EXERCISE INSTRUCTIONS
Search the records below for the line containing "Se concluye que". Output that line and all later lines exactly; output nothing else.

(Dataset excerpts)
********************

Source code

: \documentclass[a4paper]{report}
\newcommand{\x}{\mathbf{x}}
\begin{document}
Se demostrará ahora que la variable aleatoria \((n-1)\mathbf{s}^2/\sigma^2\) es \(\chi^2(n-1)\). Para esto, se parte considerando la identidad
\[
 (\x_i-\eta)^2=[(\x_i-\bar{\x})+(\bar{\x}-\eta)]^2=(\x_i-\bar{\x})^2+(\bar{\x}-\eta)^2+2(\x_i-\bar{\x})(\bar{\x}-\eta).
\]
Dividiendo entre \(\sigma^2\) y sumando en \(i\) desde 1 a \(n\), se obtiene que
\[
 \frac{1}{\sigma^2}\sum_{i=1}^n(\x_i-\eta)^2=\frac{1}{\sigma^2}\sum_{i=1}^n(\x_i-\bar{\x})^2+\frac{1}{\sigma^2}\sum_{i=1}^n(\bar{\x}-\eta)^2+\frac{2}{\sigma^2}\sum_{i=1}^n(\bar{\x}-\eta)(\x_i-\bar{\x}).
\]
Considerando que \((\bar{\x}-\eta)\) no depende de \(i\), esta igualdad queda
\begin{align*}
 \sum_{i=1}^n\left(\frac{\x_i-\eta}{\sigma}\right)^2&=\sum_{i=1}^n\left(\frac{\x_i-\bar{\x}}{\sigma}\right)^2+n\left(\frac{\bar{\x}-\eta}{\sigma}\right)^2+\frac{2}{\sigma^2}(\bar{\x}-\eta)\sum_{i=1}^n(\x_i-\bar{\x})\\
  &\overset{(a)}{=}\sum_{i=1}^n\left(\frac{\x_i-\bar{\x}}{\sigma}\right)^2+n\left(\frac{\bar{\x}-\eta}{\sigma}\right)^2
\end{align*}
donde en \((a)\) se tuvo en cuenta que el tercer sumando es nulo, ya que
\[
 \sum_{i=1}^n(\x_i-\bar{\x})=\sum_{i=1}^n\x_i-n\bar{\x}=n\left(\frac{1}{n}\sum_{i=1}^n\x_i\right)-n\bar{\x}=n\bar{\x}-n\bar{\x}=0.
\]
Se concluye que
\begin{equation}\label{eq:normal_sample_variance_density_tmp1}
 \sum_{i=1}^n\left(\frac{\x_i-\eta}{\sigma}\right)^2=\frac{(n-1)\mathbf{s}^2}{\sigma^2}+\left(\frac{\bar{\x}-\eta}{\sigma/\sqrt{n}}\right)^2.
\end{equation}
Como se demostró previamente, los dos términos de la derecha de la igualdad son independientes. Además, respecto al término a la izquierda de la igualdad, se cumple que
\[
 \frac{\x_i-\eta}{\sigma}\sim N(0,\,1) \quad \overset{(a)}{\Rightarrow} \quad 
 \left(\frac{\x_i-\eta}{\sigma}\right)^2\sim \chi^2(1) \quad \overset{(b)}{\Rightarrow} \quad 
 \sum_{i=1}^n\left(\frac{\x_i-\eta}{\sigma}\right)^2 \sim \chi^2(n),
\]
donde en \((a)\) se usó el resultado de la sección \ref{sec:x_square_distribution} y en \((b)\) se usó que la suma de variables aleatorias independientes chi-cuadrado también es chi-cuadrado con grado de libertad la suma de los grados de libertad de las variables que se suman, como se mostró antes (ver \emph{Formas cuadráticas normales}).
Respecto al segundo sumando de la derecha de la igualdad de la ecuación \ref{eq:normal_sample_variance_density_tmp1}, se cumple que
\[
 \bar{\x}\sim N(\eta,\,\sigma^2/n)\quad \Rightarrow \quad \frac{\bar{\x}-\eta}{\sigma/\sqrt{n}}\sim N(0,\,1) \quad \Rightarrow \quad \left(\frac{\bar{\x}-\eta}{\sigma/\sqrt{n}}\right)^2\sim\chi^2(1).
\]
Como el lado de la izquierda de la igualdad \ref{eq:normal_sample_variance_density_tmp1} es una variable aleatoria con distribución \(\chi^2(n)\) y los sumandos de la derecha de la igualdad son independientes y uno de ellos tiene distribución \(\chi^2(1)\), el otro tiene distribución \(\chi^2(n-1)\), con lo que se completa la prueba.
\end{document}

********************

TASK ANSWER
Se concluye que
\begin{equation}\label{eq:normal_sample_variance_density_tmp1}
 \sum_{i=1}^n\left(\frac{\x_i-\eta}{\sigma}\right)^2=\frac{(n-1)\mathbf{s}^2}{\sigma^2}+\left(\frac{\bar{\x}-\eta}{\sigma/\sqrt{n}}\right)^2.
\end{equation}
Como se demostró previamente, los dos términos de la derecha de la igualdad son independientes. Además, respecto al término a la izquierda de la igualdad, se cumple que
\[
 \frac{\x_i-\eta}{\sigma}\sim N(0,\,1) \quad \overset{(a)}{\Rightarrow} \quad 
 \left(\frac{\x_i-\eta}{\sigma}\right)^2\sim \chi^2(1) \quad \overset{(b)}{\Rightarrow} \quad 
 \sum_{i=1}^n\left(\frac{\x_i-\eta}{\sigma}\right)^2 \sim \chi^2(n),
\]
donde en \((a)\) se usó el resultado de la sección \ref{sec:x_square_distribution} y en \((b)\) se usó que la suma de variables aleatorias independientes chi-cuadrado también es chi-cuadrado con grado de libertad la suma de los grados de libertad de las variables que se suman, como se mostró antes (ver \emph{Formas cuadráticas normales}).
Respecto al segundo sumando de la derecha de la igualdad de la ecuación \ref{eq:normal_sample_variance_density_tmp1}, se cumple que
\[
 \bar{\x}\sim N(\eta,\,\sigma^2/n)\quad \Rightarrow \quad \frac{\bar{\x}-\eta}{\sigma/\sqrt{n}}\sim N(0,\,1) \quad \Rightarrow \quad \left(\frac{\bar{\x}-\eta}{\sigma/\sqrt{n}}\right)^2\sim\chi^2(1).
\]
Como el lado de la izquierda de la igualdad \ref{eq:normal_sample_variance_density_tmp1} es una variable aleatoria con distribución \(\chi^2(n)\) y los sumandos de la derecha de la igualdad son independientes y uno de ellos tiene distribución \(\chi^2(1)\), el otro tiene distribución \(\chi^2(n-1)\), con lo que se completa la prueba.
\end{document}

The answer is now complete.